The data

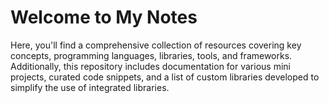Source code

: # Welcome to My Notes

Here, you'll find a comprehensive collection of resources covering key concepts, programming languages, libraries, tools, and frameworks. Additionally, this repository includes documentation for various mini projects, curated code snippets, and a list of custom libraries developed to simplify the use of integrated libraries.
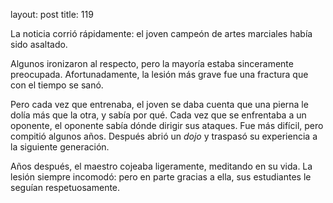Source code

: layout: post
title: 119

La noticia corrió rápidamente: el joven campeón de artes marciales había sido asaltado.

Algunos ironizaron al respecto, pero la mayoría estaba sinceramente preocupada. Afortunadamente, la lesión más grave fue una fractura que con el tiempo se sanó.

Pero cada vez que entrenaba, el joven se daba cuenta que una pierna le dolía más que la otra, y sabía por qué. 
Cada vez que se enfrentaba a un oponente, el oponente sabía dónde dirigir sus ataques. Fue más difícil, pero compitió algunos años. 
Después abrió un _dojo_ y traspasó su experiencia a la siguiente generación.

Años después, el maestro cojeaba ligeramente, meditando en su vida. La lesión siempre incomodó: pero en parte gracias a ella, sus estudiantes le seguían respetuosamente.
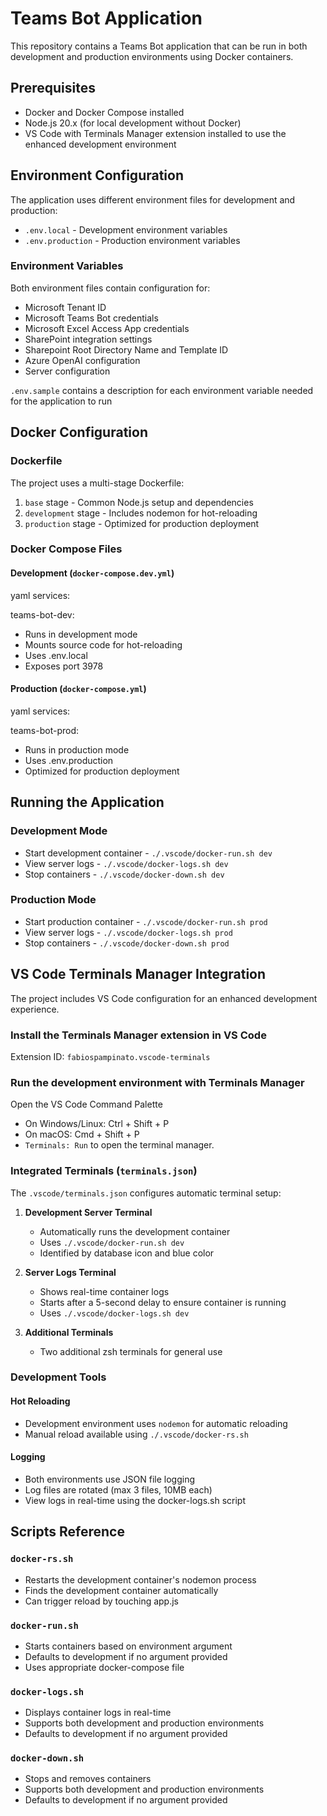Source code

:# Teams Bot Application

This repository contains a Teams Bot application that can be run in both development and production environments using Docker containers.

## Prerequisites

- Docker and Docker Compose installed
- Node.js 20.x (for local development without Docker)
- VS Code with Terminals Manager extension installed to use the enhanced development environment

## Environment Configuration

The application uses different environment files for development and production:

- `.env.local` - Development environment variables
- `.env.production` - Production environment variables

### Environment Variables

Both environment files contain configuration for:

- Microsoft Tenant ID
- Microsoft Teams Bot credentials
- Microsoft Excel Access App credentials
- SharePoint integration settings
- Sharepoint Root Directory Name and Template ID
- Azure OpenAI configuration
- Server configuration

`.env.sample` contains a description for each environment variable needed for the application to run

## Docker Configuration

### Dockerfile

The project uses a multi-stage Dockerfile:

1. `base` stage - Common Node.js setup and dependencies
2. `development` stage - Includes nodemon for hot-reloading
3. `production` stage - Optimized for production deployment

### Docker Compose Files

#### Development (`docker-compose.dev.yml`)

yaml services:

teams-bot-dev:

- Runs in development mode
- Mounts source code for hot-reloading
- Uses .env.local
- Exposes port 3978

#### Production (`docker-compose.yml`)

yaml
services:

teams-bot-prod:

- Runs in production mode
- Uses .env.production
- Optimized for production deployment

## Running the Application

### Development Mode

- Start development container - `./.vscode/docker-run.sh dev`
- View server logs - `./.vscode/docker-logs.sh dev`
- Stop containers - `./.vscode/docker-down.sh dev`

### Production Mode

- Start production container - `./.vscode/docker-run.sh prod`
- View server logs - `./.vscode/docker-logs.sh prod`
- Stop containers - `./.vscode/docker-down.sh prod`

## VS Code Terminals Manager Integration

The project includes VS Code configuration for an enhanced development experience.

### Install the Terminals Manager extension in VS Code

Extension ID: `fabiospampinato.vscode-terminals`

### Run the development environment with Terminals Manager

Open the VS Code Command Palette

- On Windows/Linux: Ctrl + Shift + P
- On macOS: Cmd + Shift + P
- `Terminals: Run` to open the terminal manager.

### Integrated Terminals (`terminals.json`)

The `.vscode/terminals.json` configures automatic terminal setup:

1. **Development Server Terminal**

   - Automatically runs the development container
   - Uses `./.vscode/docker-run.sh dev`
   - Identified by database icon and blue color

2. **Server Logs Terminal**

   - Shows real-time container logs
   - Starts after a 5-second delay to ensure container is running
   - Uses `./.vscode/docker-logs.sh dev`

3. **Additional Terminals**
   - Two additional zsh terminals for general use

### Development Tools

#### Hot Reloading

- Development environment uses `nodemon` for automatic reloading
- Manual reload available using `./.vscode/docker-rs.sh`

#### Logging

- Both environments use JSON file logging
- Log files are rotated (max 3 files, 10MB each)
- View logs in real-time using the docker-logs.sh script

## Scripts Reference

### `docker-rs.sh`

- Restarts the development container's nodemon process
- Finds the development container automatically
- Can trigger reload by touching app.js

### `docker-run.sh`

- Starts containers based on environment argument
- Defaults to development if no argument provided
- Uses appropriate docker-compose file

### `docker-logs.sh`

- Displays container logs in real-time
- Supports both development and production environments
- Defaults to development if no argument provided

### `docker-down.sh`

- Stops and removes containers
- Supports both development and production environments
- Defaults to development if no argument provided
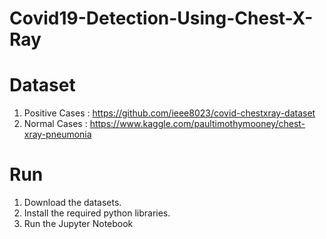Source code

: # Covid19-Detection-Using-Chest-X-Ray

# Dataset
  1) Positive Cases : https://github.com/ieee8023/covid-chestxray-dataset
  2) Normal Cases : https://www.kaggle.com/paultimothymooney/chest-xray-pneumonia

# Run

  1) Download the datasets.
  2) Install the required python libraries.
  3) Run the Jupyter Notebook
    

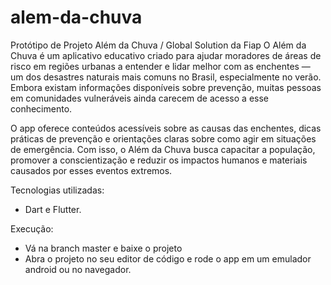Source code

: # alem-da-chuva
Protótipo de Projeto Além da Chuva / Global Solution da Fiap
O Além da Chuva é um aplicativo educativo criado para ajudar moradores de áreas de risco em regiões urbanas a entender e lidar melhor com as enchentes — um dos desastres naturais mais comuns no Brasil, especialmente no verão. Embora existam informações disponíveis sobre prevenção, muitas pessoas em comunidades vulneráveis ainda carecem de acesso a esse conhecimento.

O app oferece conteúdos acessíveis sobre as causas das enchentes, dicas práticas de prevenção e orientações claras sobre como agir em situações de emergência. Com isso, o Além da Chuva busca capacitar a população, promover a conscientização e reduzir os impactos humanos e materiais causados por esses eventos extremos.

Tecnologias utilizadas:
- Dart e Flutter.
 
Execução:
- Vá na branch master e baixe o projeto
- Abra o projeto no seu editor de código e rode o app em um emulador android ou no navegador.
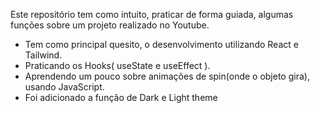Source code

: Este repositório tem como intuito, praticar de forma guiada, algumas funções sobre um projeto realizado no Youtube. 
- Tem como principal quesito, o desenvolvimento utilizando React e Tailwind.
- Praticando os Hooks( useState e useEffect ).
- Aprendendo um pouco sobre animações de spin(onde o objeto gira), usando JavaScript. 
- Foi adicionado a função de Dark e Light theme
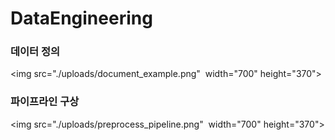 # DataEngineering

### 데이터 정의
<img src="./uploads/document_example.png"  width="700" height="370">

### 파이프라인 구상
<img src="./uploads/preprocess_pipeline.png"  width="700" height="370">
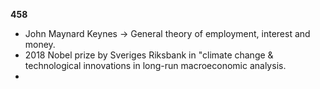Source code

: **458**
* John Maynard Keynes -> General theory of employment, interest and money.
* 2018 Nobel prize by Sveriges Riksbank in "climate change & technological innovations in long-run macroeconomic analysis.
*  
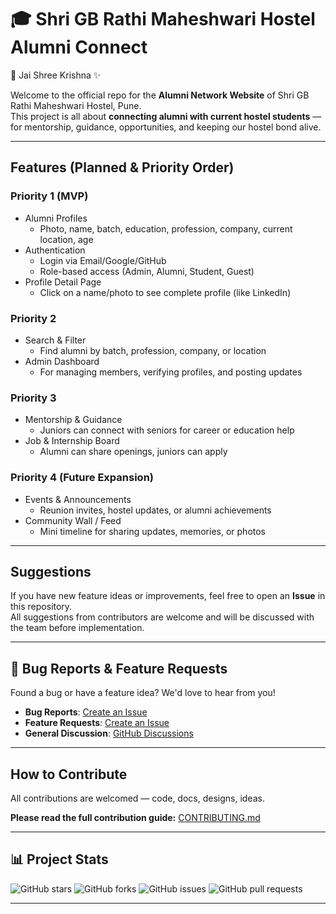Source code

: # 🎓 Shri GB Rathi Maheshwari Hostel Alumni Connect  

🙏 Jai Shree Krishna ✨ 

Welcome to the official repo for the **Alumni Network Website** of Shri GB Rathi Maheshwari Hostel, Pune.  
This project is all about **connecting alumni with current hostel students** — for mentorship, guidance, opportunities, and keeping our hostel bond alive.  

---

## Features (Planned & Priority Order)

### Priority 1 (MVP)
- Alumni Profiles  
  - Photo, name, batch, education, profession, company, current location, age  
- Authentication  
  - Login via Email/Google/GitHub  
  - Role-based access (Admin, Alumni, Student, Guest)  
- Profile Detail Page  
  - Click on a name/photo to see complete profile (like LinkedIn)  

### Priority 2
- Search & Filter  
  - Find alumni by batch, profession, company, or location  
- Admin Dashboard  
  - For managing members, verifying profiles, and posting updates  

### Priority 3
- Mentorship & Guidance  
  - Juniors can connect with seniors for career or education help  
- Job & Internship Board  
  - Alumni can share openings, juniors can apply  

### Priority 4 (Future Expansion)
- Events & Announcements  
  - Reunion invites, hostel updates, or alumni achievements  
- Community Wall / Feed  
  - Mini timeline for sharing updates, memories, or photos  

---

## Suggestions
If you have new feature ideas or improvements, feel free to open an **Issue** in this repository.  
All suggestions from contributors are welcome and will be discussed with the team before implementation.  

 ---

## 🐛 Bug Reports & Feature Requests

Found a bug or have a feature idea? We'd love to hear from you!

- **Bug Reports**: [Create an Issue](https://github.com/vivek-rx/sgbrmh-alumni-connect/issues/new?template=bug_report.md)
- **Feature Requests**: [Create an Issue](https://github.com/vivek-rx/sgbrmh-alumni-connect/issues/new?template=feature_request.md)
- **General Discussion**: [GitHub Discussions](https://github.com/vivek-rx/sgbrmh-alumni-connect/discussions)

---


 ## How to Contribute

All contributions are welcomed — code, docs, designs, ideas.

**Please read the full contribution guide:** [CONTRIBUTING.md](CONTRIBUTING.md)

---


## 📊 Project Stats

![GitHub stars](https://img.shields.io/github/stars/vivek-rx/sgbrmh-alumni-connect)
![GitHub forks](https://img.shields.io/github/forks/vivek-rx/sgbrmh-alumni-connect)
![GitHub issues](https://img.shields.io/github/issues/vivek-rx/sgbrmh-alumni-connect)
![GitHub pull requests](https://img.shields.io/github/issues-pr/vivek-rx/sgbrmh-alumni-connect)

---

Work instructions
Output exactly the lines above, from the line with "Cada vez que se" to the line with "- Node.js 20.x", both included; skip the pictures.

Worked solution
Cada vez que se enfrentaba a un oponente, el oponente sabía dónde dirigir sus ataques. Fue más difícil, pero compitió algunos años. 
Después abrió un _dojo_ y traspasó su experiencia a la siguiente generación.

Años después, el maestro cojeaba ligeramente, meditando en su vida. La lesión siempre incomodó: pero en parte gracias a ella, sus estudiantes le seguían respetuosamente.
Source code

:# Teams Bot Application

This repository contains a Teams Bot application that can be run in both development and production environments using Docker containers.

## Prerequisites

- Docker and Docker Compose installed
- Node.js 20.x (for local development without Docker)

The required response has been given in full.